Mary Jo Quinn, recipient of this year’s Exelon Outstanding Corporate Counsel Award, does her pro bono work far from the staid corporate world of Allstate in suburban Northbrook. She began by recruiting and organizing her fellow Allstate attorneys to volunteer with her at Cabrini Green Legal Aid’s expungement help desk at the Daley Center.

Fifty-eight company volunteers have given more than 1,000 hours of pro bono services to clients trying to clear their records so that they can move on and improve their lives and the lives of their families. Now, she and some of her colleagues have added clemency work to their pro bono portfolios.

Clemency, for clients ineligible for expungement or the sealing of a criminal record, requires preparing a petition and representing the client at a formal hearing.

This is work pretty far outside a corporate attorney’s practice. Quinn’s award recognized the fact that not only has she expanded her comfort zone and that of many of her colleagues, she has brought comfort to the clients and families that she and her colleagues help.

Michael Seng — law professor, renaissance man. Seng has spent nearly 50 years in the pursuit of justice, since participating in sit-ins and registering black voters in Mississippi in 1966. As founder and co-executive director of The John Marshall Law School Fair Housing Legal Support Center and Clinic, Seng is nationally recognized for his work in fair housing and predatory lending.

His students learn the issues and law in real time/real life by pro bono work through the clinic. Interested in expanding the rule of law in a formerly communist country, he developed an exchange program at JMLS to bring Czech and Slovak law students to Chicago for a semester every year.

He also accompanies groups of JMLS students to the Czech Republic and Slovakia for several weeks each year to learn about their laws and justice system.

In his spare time, Seng established the school’s Restorative Justice Project to help sensitize law students and the legal community to the benefits of a preventative approach to criminal justice.

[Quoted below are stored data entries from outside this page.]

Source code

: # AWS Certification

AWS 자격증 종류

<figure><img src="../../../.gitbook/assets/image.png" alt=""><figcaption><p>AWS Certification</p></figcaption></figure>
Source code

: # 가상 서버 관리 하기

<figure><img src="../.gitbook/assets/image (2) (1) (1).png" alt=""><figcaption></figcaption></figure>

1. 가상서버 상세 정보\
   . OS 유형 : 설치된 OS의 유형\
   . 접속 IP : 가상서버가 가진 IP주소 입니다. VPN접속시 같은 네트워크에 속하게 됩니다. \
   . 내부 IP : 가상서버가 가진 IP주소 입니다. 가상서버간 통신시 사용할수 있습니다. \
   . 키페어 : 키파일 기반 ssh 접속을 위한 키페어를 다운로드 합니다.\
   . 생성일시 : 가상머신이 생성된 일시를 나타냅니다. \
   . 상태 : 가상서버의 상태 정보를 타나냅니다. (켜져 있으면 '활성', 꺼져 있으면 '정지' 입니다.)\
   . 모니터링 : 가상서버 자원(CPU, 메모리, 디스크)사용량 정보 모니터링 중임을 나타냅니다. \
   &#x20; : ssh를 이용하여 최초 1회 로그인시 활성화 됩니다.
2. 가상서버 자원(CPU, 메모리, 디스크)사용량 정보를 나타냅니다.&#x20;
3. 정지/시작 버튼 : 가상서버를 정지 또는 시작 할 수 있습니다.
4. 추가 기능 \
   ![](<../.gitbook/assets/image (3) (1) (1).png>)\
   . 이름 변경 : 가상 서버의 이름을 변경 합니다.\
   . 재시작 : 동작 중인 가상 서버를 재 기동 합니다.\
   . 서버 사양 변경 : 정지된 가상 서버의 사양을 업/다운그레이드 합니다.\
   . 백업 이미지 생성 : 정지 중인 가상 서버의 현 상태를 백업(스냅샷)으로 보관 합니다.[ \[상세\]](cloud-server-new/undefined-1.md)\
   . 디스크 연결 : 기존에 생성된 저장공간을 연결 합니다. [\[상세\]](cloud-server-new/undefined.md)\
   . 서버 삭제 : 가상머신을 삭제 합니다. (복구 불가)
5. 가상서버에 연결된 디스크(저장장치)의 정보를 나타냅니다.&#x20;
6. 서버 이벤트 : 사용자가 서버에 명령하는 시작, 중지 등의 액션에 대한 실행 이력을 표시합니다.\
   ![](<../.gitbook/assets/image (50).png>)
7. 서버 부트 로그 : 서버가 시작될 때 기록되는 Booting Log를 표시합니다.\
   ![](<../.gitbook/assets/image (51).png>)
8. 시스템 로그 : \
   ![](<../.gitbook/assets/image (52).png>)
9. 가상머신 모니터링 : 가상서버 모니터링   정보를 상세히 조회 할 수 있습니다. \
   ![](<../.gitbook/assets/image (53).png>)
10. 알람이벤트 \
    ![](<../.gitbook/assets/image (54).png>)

His students, while noting his obvious intelligence, love him for his approachability, patience and sense of fun. His international and national accomplishments, along with his legacy of caring and overriding emphasis on pro bono and the benefits of giving to others, earned Seng this year’s Leonard Jay Schrager Award of Excellence.

While the accomplishments of these four attorneys seem daunting, what they really did was let pro bono lead them to greatness.

Follow their lead and let pro bono lead you to greatness, too.